# What you will do:
While reading through the material below, copy each line that holds the word "with".
-------------------------
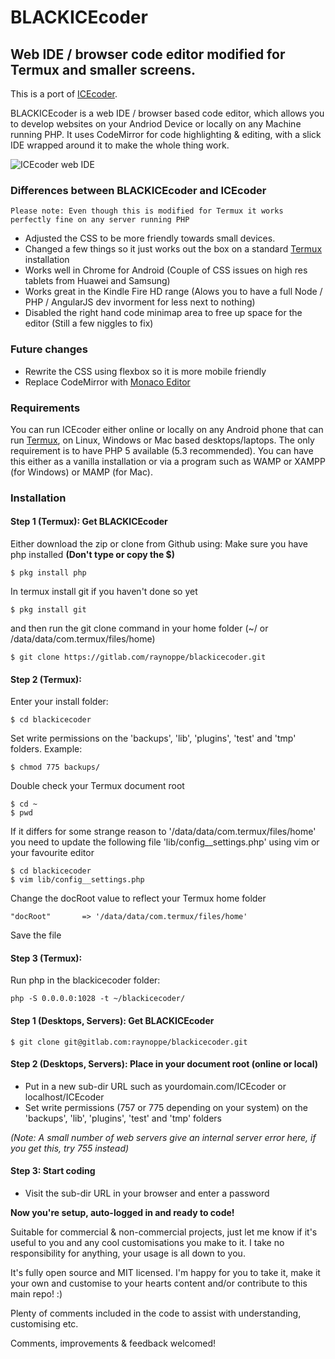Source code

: # BLACKICEcoder

## Web IDE / browser code editor modified for Termux and smaller screens.

This is a port of [ICEcoder](https://icecoder.net/).  

BLACKICEcoder is a web IDE / browser based code editor, which allows you to develop websites on your Andriod Device or locally on any Machine running PHP. It uses CodeMirror for code highlighting & editing, with a slick IDE wrapped around it to make the whole thing work. 

<img src="https://icecoder.net/images/icecoder-v6-0-browser-code-editor.png" alt="ICEcoder web IDE">

### Differences between BLACKICEcoder and ICEcoder

`Please note: Even though this is modified for Termux it works perfectly fine on any server running PHP`

* Adjusted the CSS to be more friendly towards small devices. 
* Changed a few things so it just works out the box on a standard [Termux](https://termux.com/) installation
* Works well in Chrome for Android (Couple of CSS issues on high res tablets from Huawei and Samsung)
* Works great in the Kindle Fire HD range (Alows you to have a full Node / PHP / AngularJS dev invorment for less next to nothing)
* Disabled the right hand code minimap area to free up space for the editor (Still a few niggles to fix)

### Future changes

* Rewrite the CSS using flexbox so it is more mobile friendly
* Replace CodeMirror with [Monaco Editor](https://microsoft.github.io/monaco-editor/)

### Requirements

You can run ICEcoder either online or locally on any Android phone that can run [Termux](https://termux.com/), on Linux, Windows or Mac based desktops/laptops. The only requirement is to have PHP 5 available (5.3 recommended). You can have this either as a vanilla installation or via a program such as WAMP or XAMPP (for Windows) or MAMP (for Mac).

### Installation

#### Step 1 (Termux): Get BLACKICEcoder

Either download the zip or clone from Github using:
Make sure you have php installed **(Don't type or copy the $)**
```
$ pkg install php
```
In termux install git if you haven't done so yet
```
$ pkg install git
```
and then run the git clone command in your home folder (~/ or /data/data/com.termux/files/home)
```
$ git clone https://gitlab.com/raynoppe/blackicecoder.git
```

#### Step 2 (Termux):
Enter your install folder:
```
$ cd blackicecoder
```
Set write permissions on the 'backups', 'lib', 'plugins', 'test' and 'tmp' folders.
Example: 
```
$ chmod 775 backups/
```
Double check your Termux document root
```
$ cd ~
$ pwd
```
If it differs for some strange reason to '/data/data/com.termux/files/home' you need to update the following file 'lib/config__settings.php' using vim or your favourite editor
```
$ cd blackicecoder
$ vim lib/config__settings.php
```
Change the docRoot value to reflect your Termux home folder 
```
"docRoot"		=> '/data/data/com.termux/files/home' 
```
Save the file

#### Step 3 (Termux):
Run php in the blackicecoder folder: 
```
php -S 0.0.0.0:1028 -t ~/blackicecoder/
```

#### Step 1 (Desktops, Servers): Get BLACKICEcoder
```
$ git clone git@gitlab.com:raynoppe/blackicecoder.git
```

#### Step 2 (Desktops, Servers): Place in your document root (online or local)

* Put in a new sub-dir URL such as yourdomain.com/ICEcoder or localhost/ICEcoder
* Set write permissions (757 or 775 depending on your system) on the 'backups', 'lib', 'plugins', 'test' and 'tmp' folders

*(Note: A small number of web servers give an internal server error here, if you get this, try 755 instead)*

#### Step 3: Start coding

* Visit the sub-dir URL in your browser and enter a password

**Now you're setup, auto-logged in and ready to code!**

Suitable for commercial & non-commercial projects, just let me know if it's useful to you and any cool customisations you make to it. I take no responsibility for anything, your usage is all down to you.

It's fully open source and MIT licensed. I'm happy for you to take it, make it your own and customise to your hearts content and/or contribute to this main repo! :)

Plenty of comments included in the code to assist with understanding, customising etc.

Comments, improvements & feedback welcomed!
-------------------------
# Worked solution:
BLACKICEcoder is a web IDE / browser based code editor, which allows you to develop websites on your Andriod Device or locally on any Machine running PHP. It uses CodeMirror for code highlighting & editing, with a slick IDE wrapped around it to make the whole thing work. 
* Replace CodeMirror with [Monaco Editor](https://microsoft.github.io/monaco-editor/)
Plenty of comments included in the code to assist with understanding, customising etc.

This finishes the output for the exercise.